Sampling and measurement

At heading, plants from 1.12 m2 (1.4 m wide × 0.8 m long) were sampled from each plot in both crop seasons. The number of spikes was counted and approximately 10% of the plants were separated into green leaf blades, dead leaf blades, leaf sheaths, leaf sheath plus stems, and spikes. After the area of green leaf blades was measured with a leaf area metre (LI-3050A/4, Li-COR, Inc., Lincoln, NE, USA), each plant part was dried at 80 °C in a ventilated oven for 2 d along with the remining plants to determine dry weight. The dried samples of leaf sheath plus stem were ground to a powder with a vibrating sample mill (TI-1001, CMT Co., Ltd., Tokyo, Japan) to measure NSC concentrations. The concentrations of NSC were determined as described by Ohnishi and Horie30.

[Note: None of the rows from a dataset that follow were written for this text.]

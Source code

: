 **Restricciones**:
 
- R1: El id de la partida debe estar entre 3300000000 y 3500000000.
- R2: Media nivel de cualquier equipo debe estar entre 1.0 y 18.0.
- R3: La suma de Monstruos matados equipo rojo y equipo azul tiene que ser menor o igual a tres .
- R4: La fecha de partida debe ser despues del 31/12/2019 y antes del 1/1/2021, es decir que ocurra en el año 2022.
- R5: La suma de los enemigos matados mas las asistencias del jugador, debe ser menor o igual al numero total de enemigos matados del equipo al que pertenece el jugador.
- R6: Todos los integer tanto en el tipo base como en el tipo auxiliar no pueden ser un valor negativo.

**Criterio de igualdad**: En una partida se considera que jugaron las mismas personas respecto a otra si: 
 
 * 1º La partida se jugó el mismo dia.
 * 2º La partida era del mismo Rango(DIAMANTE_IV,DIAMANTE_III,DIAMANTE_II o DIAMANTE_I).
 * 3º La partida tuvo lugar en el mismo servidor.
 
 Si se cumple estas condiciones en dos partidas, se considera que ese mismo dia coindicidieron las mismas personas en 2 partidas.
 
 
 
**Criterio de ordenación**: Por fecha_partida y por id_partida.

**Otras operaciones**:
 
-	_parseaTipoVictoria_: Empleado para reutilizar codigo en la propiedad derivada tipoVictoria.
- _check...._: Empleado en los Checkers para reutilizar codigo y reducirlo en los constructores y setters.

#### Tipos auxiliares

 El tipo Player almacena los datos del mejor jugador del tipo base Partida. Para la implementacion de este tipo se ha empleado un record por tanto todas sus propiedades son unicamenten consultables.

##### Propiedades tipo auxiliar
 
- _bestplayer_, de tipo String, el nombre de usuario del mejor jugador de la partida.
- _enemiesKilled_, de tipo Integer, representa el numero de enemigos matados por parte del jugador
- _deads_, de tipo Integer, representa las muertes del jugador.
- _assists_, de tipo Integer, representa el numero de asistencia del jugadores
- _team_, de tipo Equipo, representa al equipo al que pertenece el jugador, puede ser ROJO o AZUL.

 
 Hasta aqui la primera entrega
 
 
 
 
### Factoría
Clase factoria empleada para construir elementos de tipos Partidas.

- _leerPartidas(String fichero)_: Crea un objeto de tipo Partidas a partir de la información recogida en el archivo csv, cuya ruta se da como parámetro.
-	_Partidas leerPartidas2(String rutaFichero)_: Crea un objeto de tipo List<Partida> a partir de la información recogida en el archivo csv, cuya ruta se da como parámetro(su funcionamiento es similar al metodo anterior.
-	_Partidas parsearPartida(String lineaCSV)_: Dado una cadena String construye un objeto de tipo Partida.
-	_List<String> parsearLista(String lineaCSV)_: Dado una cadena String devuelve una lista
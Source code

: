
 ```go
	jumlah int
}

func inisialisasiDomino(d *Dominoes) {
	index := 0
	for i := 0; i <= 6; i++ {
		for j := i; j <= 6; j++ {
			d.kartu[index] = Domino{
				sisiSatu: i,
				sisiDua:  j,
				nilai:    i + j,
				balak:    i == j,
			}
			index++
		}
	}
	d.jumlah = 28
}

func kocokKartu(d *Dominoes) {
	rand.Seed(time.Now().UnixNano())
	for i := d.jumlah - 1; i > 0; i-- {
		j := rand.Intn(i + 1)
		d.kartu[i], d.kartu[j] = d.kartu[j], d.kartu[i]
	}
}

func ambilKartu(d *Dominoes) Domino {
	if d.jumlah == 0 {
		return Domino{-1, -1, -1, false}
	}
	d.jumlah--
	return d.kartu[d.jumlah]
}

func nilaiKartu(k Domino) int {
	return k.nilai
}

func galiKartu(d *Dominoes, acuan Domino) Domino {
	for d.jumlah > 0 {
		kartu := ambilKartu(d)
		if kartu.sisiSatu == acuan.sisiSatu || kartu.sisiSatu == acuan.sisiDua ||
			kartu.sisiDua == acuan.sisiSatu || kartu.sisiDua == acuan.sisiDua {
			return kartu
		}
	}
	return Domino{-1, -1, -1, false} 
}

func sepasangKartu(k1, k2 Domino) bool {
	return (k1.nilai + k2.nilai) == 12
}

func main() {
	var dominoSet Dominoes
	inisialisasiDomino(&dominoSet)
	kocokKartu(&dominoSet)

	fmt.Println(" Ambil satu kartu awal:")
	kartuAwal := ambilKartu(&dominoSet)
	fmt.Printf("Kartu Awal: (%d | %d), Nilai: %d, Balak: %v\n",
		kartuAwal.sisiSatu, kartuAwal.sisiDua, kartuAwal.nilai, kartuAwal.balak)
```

At maturity, plants from 2.52 m2 (1.4 m wide × 1.8 m long) were harvested in both crop seasons and air-dried until they reached a constant weight. Late emerging spikes were separated. The number of spikes was counted and the plants were threshed to determine their grain weight. The grains with a thickness ≥2.5 mm were recorded for grain weight. The number of grains with a thickness ≥2.5 mm required to make up 40 g was counted with a multi auto counter (KC-1M5, Fujiwara Scientific Co., Ltd., Tokyo, Japan) and the 1000-grain weight was calculated from this value. The test weight was measured with an instant multiple moisture tester (PM830-2, Kett Electric Laboratory Co., Ltd., Tokyo, Japan). Grain yield and 1000-grain weight were corrected to a 12.5% moisture concentration basis. The grain protein concentration was determined by Kjeldahl method (N × 5.83). In addition, the number of late-emerging spikes were counted.

Statistical analysis

Statistical analyses were performed using a general linear model in SAS Add-In for Microsoft Office (version 7.13 HF4, SAS Institute, Cary, NC, USA). Analysis of variance (ANOVA) was used to test the effect of sowing date and N application rate at heading on yield, its components, and growth-related traits. Year, replication × year, and sowing date × replication × year were considered to be random effects. There were significant interactions between sowing date × year and among sowing date × N application rate × year for grain yield; therefore, ANOVA was conducted separately each year. Replication and sowing date × replication were considered to be random effects. Significant treatment effects (P < 0.05) were explored using Fisher’s protected least significant difference (LSD).